Records contained in a dataset:
Start of Block

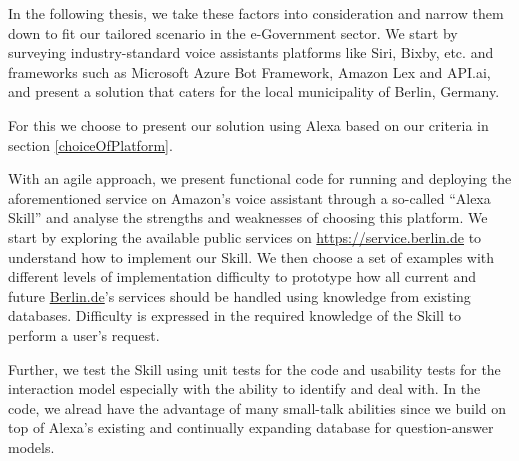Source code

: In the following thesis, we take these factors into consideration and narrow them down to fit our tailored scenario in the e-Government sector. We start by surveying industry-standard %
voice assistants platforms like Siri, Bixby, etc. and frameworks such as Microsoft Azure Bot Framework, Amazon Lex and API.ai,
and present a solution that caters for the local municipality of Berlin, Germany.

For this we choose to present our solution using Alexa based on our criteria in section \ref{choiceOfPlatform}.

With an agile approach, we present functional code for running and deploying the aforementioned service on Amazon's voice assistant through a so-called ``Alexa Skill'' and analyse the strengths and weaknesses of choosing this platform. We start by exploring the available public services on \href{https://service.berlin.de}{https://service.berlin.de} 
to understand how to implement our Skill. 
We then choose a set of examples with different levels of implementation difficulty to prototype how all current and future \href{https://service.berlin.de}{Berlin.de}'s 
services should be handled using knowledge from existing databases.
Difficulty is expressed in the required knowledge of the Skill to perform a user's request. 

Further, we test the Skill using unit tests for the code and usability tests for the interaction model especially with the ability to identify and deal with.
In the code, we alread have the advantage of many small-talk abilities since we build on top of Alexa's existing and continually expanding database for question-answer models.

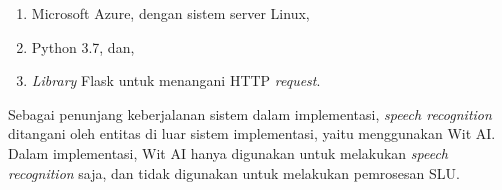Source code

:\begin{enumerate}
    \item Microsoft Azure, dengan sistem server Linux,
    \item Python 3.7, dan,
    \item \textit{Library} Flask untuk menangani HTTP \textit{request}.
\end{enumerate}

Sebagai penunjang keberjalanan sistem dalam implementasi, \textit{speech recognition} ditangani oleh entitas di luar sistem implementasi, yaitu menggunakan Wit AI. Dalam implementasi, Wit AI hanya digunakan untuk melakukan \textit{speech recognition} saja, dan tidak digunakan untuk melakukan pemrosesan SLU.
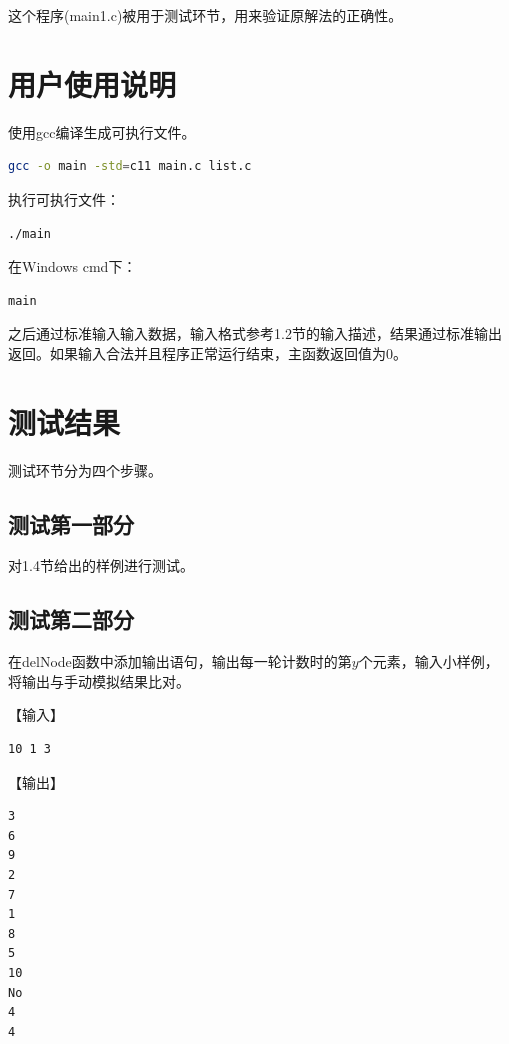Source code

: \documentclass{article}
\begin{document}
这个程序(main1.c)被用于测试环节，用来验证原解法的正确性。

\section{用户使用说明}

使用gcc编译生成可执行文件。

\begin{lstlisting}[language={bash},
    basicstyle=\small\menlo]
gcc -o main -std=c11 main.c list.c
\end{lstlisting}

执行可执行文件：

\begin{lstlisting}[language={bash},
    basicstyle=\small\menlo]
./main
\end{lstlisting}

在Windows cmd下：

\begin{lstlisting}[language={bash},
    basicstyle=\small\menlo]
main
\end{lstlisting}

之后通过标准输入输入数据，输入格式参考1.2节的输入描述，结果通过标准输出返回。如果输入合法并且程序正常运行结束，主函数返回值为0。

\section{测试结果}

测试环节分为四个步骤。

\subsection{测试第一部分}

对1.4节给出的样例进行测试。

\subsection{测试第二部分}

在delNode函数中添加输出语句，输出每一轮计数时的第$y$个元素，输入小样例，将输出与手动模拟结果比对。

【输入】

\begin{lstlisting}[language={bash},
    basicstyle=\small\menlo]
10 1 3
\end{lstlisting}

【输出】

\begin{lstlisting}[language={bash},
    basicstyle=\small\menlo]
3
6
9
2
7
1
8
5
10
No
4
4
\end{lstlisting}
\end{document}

End of Block

§ How to complete this task: Using the entries above, give again exactly the lines from the line holding "With an agile" through the line holding "Further, we test". Include both end lines and nothing else.

§ Written response:
With an agile approach, we present functional code for running and deploying the aforementioned service on Amazon's voice assistant through a so-called ``Alexa Skill'' and analyse the strengths and weaknesses of choosing this platform. We start by exploring the available public services on \href{https://service.berlin.de}{https://service.berlin.de} 
to understand how to implement our Skill. 
We then choose a set of examples with different levels of implementation difficulty to prototype how all current and future \href{https://service.berlin.de}{Berlin.de}'s 
services should be handled using knowledge from existing databases.
Difficulty is expressed in the required knowledge of the Skill to perform a user's request. 

Further, we test the Skill using unit tests for the code and usability tests for the interaction model especially with the ability to identify and deal with.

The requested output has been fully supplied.